[Collected data]
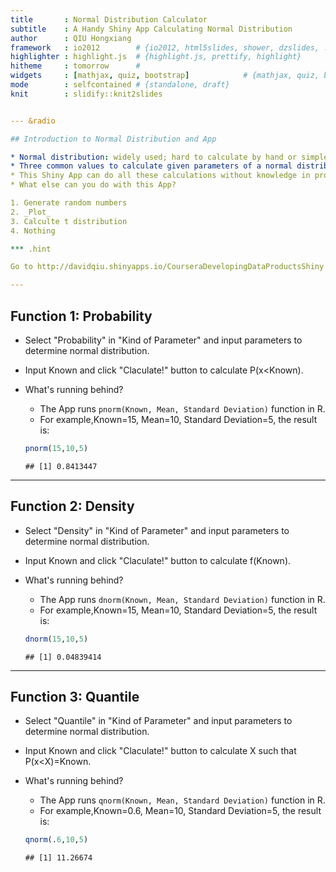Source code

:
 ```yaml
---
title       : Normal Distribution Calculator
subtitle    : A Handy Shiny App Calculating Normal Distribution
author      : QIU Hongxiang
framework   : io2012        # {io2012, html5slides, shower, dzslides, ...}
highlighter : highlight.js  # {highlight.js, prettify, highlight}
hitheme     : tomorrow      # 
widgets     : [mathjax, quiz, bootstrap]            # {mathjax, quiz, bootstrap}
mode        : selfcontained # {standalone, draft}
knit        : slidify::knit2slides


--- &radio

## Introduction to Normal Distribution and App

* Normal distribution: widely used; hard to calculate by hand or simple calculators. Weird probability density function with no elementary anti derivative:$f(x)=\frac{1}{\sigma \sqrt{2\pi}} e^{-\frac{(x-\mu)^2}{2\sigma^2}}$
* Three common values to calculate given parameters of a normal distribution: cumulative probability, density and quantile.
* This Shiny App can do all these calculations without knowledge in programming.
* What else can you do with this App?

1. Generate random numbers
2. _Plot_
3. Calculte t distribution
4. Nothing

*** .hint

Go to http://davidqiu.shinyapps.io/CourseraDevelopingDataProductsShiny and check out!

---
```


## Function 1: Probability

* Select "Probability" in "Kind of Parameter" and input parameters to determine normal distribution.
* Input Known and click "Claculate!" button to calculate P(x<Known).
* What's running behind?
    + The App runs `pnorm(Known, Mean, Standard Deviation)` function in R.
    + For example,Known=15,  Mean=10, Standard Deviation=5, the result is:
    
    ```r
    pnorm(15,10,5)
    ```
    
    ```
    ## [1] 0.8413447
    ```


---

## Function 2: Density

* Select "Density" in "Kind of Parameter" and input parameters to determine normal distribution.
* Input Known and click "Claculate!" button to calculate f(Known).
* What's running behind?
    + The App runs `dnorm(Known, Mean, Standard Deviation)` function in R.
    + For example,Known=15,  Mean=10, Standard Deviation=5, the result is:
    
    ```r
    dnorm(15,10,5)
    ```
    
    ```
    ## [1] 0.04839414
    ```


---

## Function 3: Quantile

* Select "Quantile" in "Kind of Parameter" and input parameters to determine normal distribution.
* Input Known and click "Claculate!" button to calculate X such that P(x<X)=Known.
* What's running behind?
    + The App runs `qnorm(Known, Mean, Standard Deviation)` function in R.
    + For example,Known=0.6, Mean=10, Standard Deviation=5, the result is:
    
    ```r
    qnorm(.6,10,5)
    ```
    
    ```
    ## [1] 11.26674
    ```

==

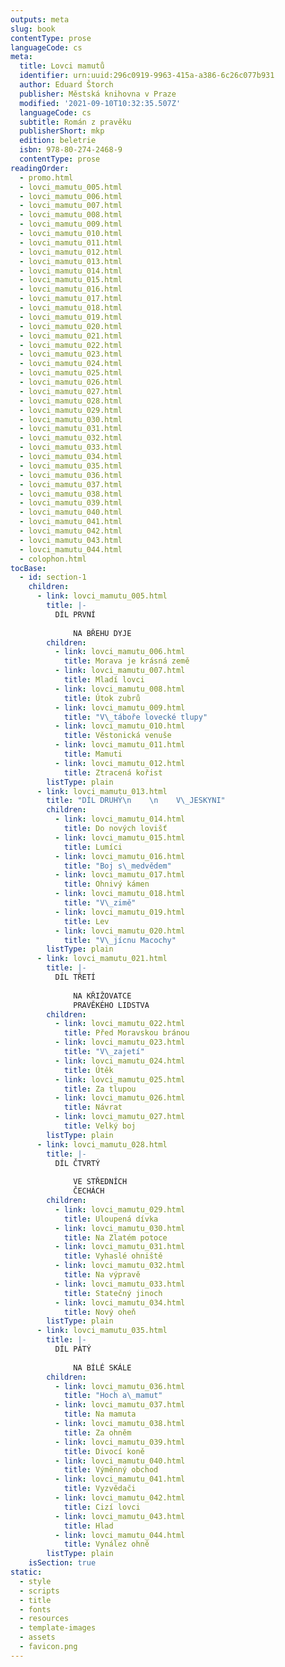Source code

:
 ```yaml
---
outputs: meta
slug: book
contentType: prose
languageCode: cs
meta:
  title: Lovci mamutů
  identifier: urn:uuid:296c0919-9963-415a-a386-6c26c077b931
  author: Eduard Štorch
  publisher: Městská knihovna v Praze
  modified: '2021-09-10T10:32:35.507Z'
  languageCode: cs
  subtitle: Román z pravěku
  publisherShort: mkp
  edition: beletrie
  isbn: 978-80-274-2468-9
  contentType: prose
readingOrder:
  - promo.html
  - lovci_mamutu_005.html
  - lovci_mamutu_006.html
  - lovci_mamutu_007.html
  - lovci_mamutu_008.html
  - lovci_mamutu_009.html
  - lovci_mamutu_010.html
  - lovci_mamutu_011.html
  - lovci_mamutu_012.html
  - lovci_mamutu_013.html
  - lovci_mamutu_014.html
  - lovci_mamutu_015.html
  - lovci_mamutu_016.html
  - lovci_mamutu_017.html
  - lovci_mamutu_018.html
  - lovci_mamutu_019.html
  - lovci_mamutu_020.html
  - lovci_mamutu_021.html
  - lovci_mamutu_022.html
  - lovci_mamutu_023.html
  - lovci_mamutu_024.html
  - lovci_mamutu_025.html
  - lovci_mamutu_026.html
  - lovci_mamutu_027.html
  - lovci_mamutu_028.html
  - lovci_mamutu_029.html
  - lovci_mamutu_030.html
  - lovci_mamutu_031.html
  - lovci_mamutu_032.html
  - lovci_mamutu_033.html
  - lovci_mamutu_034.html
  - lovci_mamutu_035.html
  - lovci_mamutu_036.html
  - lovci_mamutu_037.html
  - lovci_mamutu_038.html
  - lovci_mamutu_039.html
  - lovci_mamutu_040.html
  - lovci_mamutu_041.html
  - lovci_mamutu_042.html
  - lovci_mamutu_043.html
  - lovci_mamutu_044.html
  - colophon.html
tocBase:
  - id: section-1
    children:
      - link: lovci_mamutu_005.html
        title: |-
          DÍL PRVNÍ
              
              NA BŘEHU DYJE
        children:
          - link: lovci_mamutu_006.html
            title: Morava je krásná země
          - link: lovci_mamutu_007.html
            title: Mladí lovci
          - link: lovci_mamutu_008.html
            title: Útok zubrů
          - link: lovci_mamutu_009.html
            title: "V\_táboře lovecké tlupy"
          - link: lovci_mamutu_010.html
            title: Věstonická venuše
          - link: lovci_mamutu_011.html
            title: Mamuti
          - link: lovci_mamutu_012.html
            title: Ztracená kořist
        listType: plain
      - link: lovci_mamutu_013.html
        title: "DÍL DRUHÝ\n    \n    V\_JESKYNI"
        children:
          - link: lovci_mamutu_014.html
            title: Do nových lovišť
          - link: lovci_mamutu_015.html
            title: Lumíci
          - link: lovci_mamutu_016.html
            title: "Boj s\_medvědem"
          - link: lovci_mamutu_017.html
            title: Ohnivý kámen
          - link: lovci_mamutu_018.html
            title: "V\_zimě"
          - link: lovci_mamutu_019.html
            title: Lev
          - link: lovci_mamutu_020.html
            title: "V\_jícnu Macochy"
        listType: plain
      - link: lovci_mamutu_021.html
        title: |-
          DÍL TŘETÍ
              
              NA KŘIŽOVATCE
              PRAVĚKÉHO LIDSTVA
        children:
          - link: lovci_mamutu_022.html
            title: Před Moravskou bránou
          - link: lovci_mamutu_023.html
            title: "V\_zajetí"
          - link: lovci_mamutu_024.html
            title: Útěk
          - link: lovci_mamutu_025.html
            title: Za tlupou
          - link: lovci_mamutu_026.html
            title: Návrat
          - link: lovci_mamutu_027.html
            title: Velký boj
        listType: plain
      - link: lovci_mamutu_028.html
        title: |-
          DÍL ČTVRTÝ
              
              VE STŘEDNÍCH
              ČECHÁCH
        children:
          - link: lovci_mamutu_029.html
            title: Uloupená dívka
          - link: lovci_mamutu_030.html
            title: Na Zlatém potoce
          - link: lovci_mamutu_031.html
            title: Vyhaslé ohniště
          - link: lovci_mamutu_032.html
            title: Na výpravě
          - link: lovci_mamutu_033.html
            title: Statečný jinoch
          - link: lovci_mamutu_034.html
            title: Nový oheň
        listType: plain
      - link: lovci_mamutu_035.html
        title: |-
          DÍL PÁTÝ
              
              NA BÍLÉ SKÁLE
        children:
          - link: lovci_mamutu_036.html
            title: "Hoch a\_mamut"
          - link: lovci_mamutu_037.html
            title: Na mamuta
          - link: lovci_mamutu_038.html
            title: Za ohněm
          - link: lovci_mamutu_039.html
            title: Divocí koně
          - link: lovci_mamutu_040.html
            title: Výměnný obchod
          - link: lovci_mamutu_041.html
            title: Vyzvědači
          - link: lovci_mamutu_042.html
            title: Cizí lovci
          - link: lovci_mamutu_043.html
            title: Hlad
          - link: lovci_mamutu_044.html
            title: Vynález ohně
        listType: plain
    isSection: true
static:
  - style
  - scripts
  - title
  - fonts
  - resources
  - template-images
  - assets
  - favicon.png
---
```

* **EXERCISE OBJECTIVE**:
Would you please copy all lines in the data that contain the word "dnorm"?

* **YOUR RESPONSE**:
    + The App runs `dnorm(Known, Mean, Standard Deviation)` function in R.
    dnorm(15,10,5)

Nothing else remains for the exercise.